╔══

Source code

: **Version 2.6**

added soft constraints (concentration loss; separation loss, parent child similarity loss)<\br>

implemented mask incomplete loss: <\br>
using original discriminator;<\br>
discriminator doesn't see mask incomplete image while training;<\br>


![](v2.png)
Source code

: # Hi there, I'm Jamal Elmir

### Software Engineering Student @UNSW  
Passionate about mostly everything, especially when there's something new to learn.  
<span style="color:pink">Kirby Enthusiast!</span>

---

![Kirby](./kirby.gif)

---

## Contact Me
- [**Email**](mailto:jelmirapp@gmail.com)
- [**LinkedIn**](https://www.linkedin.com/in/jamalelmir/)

╚══
╔══

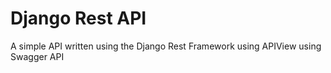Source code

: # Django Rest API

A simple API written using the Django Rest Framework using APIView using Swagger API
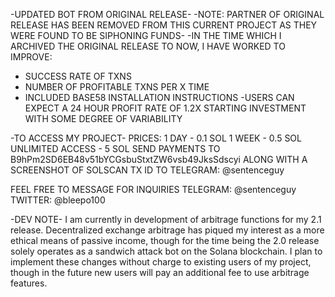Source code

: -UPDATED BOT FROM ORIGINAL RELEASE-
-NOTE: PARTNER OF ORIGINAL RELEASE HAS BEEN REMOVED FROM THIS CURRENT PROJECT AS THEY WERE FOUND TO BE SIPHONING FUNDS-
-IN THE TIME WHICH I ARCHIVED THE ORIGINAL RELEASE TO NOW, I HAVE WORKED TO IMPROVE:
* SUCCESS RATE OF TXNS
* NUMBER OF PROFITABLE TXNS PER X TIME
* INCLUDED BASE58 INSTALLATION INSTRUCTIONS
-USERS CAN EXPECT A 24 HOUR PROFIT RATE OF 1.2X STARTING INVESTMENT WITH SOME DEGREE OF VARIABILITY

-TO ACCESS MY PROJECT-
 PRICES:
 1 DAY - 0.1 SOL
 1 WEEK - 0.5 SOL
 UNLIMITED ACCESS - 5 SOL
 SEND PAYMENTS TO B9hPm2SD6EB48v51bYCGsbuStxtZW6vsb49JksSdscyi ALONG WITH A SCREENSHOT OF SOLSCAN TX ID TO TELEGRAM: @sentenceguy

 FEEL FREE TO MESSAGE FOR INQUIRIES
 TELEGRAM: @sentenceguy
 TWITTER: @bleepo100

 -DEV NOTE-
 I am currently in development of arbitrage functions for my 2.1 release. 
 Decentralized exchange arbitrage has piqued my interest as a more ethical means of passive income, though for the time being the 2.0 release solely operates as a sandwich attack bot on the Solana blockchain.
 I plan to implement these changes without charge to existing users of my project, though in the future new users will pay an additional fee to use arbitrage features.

╚══

### Required action
All that belongs in the answer is the run of lines above from the line containing "1 DAY - 0.1 SOL" through the line containing "I plan to implement", exactly as written.

### Solution below
 1 DAY - 0.1 SOL
 1 WEEK - 0.5 SOL
 UNLIMITED ACCESS - 5 SOL
 SEND PAYMENTS TO B9hPm2SD6EB48v51bYCGsbuStxtZW6vsb49JksSdscyi ALONG WITH A SCREENSHOT OF SOLSCAN TX ID TO TELEGRAM: @sentenceguy

 FEEL FREE TO MESSAGE FOR INQUIRIES
 TELEGRAM: @sentenceguy
 TWITTER: @bleepo100

 -DEV NOTE-
 I am currently in development of arbitrage functions for my 2.1 release. 
 Decentralized exchange arbitrage has piqued my interest as a more ethical means of passive income, though for the time being the 2.0 release solely operates as a sandwich attack bot on the Solana blockchain.
 I plan to implement these changes without charge to existing users of my project, though in the future new users will pay an additional fee to use arbitrage features.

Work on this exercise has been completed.